- Problem:
Leaving the pictures aside, repeat each line below exactly.

- Data for analysis:
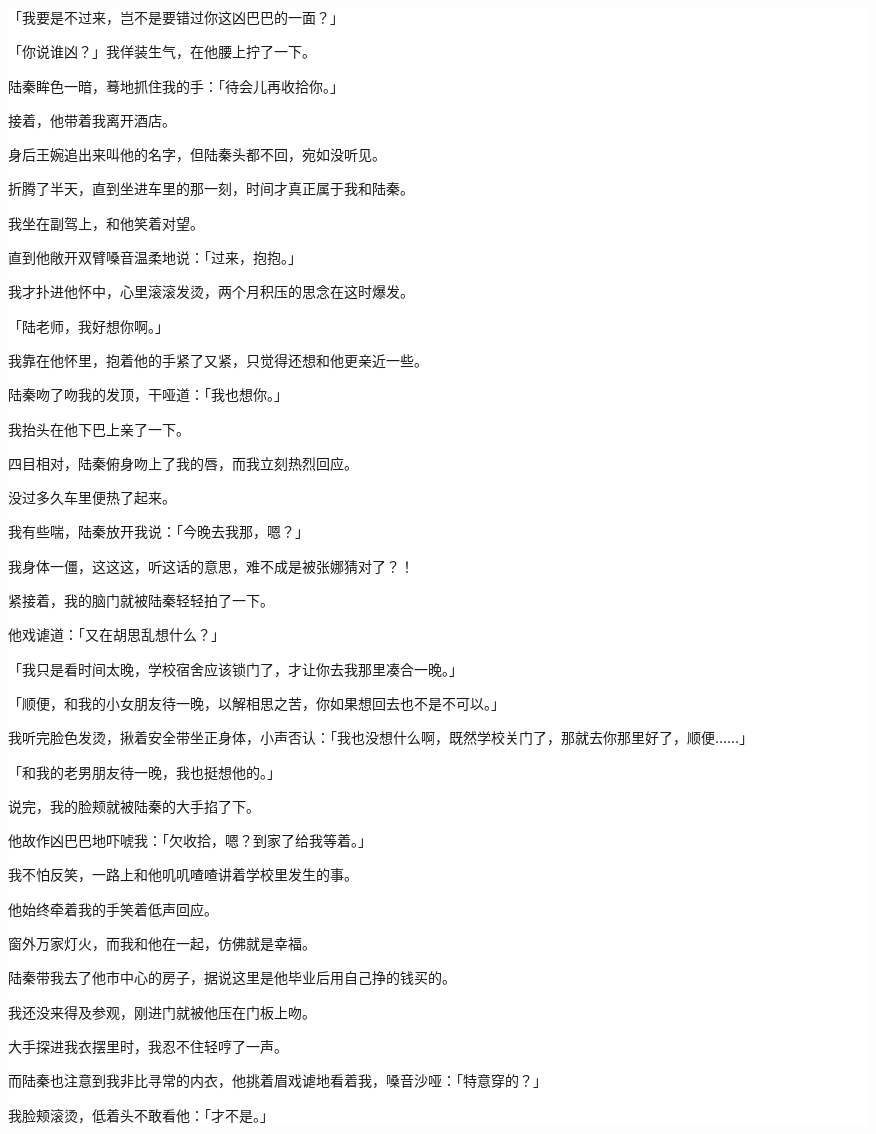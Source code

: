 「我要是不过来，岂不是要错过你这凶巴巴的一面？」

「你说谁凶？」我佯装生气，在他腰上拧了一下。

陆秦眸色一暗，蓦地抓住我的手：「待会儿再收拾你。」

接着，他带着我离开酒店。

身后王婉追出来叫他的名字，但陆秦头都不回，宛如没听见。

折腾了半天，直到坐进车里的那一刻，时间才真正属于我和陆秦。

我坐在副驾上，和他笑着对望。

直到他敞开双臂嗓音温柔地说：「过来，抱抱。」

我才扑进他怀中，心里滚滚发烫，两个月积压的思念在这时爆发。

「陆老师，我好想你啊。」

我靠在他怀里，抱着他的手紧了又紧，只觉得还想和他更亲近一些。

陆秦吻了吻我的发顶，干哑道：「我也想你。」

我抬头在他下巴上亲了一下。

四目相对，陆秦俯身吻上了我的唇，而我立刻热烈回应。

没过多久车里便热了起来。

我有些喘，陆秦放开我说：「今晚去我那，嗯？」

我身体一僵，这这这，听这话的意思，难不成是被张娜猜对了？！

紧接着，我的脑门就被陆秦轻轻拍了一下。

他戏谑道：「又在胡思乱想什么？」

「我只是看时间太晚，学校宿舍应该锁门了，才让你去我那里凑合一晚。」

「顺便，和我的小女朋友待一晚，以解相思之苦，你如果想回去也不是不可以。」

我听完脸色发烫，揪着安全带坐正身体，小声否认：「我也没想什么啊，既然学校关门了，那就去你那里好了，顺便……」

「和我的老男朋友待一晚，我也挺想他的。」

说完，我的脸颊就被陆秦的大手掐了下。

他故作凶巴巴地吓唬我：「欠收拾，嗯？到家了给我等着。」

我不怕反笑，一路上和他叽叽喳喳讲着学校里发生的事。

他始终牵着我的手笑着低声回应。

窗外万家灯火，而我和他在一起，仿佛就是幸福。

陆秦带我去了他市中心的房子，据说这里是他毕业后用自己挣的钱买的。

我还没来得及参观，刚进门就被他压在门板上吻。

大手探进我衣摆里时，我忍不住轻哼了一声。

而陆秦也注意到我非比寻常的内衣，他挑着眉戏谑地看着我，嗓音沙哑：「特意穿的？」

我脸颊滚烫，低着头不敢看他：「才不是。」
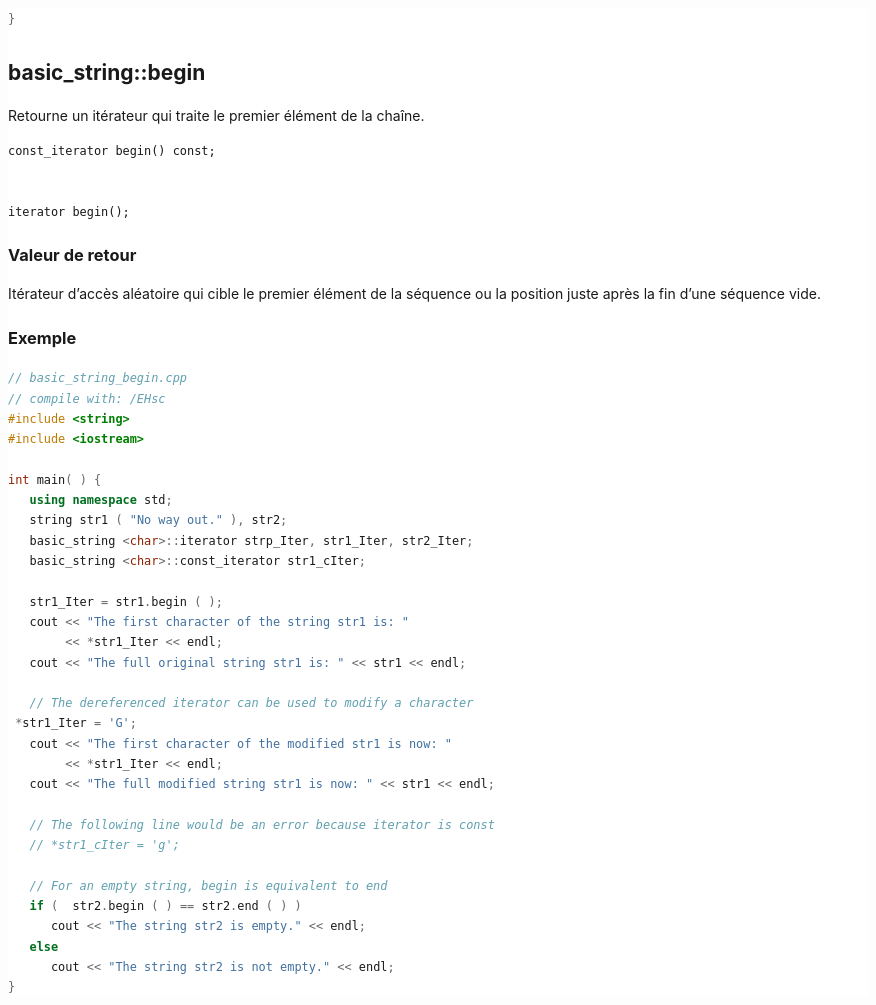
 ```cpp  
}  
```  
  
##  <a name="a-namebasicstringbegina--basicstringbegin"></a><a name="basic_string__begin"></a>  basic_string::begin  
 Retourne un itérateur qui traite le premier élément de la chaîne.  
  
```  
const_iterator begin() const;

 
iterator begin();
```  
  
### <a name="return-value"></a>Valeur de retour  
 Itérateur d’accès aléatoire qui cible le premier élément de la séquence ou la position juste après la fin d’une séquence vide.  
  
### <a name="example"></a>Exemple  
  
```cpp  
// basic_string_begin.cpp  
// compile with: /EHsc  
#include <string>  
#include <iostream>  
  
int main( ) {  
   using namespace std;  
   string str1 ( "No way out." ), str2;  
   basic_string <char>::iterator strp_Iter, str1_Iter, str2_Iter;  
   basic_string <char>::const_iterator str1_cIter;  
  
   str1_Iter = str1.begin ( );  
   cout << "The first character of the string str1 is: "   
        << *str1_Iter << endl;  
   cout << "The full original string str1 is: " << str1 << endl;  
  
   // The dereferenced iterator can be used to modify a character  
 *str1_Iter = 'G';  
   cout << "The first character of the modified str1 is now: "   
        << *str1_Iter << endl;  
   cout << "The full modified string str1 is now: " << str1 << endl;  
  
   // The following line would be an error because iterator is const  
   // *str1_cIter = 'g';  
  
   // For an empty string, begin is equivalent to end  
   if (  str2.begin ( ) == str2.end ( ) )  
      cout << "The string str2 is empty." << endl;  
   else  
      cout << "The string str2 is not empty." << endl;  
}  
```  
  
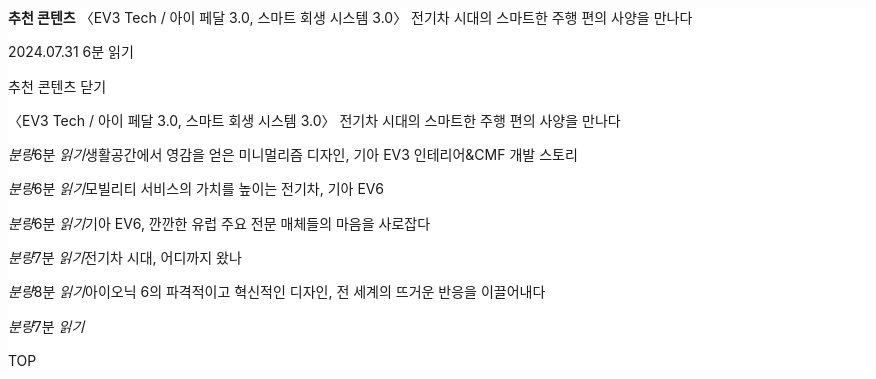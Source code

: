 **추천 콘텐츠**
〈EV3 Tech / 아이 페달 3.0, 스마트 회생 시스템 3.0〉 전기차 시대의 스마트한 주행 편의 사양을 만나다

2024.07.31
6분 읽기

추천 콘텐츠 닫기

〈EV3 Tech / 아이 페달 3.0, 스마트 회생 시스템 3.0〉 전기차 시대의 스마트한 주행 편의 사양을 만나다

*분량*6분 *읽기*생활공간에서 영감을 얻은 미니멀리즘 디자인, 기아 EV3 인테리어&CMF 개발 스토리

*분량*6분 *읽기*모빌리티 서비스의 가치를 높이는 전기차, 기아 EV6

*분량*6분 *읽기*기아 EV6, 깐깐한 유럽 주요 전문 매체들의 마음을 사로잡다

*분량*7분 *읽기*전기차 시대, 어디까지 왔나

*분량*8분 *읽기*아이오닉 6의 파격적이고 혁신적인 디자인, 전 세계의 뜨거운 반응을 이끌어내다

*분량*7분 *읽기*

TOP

- Written solution:
Source code

: 「我要是不过来，岂不是要错过你这凶巴巴的一面？」

「你说谁凶？」我佯装生气，在他腰上拧了一下。

陆秦眸色一暗，蓦地抓住我的手：「待会儿再收拾你。」

接着，他带着我离开酒店。

身后王婉追出来叫他的名字，但陆秦头都不回，宛如没听见。

折腾了半天，直到坐进车里的那一刻，时间才真正属于我和陆秦。

我坐在副驾上，和他笑着对望。

直到他敞开双臂嗓音温柔地说：「过来，抱抱。」

我才扑进他怀中，心里滚滚发烫，两个月积压的思念在这时爆发。

「陆老师，我好想你啊。」

我靠在他怀里，抱着他的手紧了又紧，只觉得还想和他更亲近一些。

陆秦吻了吻我的发顶，干哑道：「我也想你。」

我抬头在他下巴上亲了一下。

四目相对，陆秦俯身吻上了我的唇，而我立刻热烈回应。

没过多久车里便热了起来。

我有些喘，陆秦放开我说：「今晚去我那，嗯？」

我身体一僵，这这这，听这话的意思，难不成是被张娜猜对了？！

紧接着，我的脑门就被陆秦轻轻拍了一下。

他戏谑道：「又在胡思乱想什么？」

「我只是看时间太晚，学校宿舍应该锁门了，才让你去我那里凑合一晚。」

「顺便，和我的小女朋友待一晚，以解相思之苦，你如果想回去也不是不可以。」

我听完脸色发烫，揪着安全带坐正身体，小声否认：「我也没想什么啊，既然学校关门了，那就去你那里好了，顺便……」

「和我的老男朋友待一晚，我也挺想他的。」

说完，我的脸颊就被陆秦的大手掐了下。

他故作凶巴巴地吓唬我：「欠收拾，嗯？到家了给我等着。」

我不怕反笑，一路上和他叽叽喳喳讲着学校里发生的事。

他始终牵着我的手笑着低声回应。

窗外万家灯火，而我和他在一起，仿佛就是幸福。

陆秦带我去了他市中心的房子，据说这里是他毕业后用自己挣的钱买的。

我还没来得及参观，刚进门就被他压在门板上吻。

大手探进我衣摆里时，我忍不住轻哼了一声。

而陆秦也注意到我非比寻常的内衣，他挑着眉戏谑地看着我，嗓音沙哑：「特意穿的？」

我脸颊滚烫，低着头不敢看他：「才不是。」
 ```cpp  
}  
```  
  
##  <a name="a-namebasicstringbegina--basicstringbegin"></a><a name="basic_string__begin"></a>  basic_string::begin  
 Retourne un itérateur qui traite le premier élément de la chaîne.  
  
```  
const_iterator begin() const;

 
iterator begin();
```  
  
### <a name="return-value"></a>Valeur de retour  
 Itérateur d’accès aléatoire qui cible le premier élément de la séquence ou la position juste après la fin d’une séquence vide.  
  
### <a name="example"></a>Exemple  
  
```cpp  
// basic_string_begin.cpp  
// compile with: /EHsc  
#include <string>  
#include <iostream>  
  
int main( ) {  
   using namespace std;  
   string str1 ( "No way out." ), str2;  
   basic_string <char>::iterator strp_Iter, str1_Iter, str2_Iter;  
   basic_string <char>::const_iterator str1_cIter;  
  
   str1_Iter = str1.begin ( );  
   cout << "The first character of the string str1 is: "   
        << *str1_Iter << endl;  
   cout << "The full original string str1 is: " << str1 << endl;  
  
   // The dereferenced iterator can be used to modify a character  
 *str1_Iter = 'G';  
   cout << "The first character of the modified str1 is now: "   
        << *str1_Iter << endl;  
   cout << "The full modified string str1 is now: " << str1 << endl;  
  
   // The following line would be an error because iterator is const  
   // *str1_cIter = 'g';  
  
   // For an empty string, begin is equivalent to end  
   if (  str2.begin ( ) == str2.end ( ) )  
      cout << "The string str2 is empty." << endl;  
   else  
      cout << "The string str2 is not empty." << endl;  
}  
```  
  
Source code

: **추천 콘텐츠**
〈EV3 Tech / 아이 페달 3.0, 스마트 회생 시스템 3.0〉 전기차 시대의 스마트한 주행 편의 사양을 만나다

2024.07.31
6분 읽기

추천 콘텐츠 닫기

〈EV3 Tech / 아이 페달 3.0, 스마트 회생 시스템 3.0〉 전기차 시대의 스마트한 주행 편의 사양을 만나다

*분량*6분 *읽기*생활공간에서 영감을 얻은 미니멀리즘 디자인, 기아 EV3 인테리어&CMF 개발 스토리

*분량*6분 *읽기*모빌리티 서비스의 가치를 높이는 전기차, 기아 EV6

*분량*6분 *읽기*기아 EV6, 깐깐한 유럽 주요 전문 매체들의 마음을 사로잡다

*분량*7분 *읽기*전기차 시대, 어디까지 왔나

*분량*8분 *읽기*아이오닉 6의 파격적이고 혁신적인 디자인, 전 세계의 뜨거운 반응을 이끌어내다

*분량*7분 *읽기*

TOP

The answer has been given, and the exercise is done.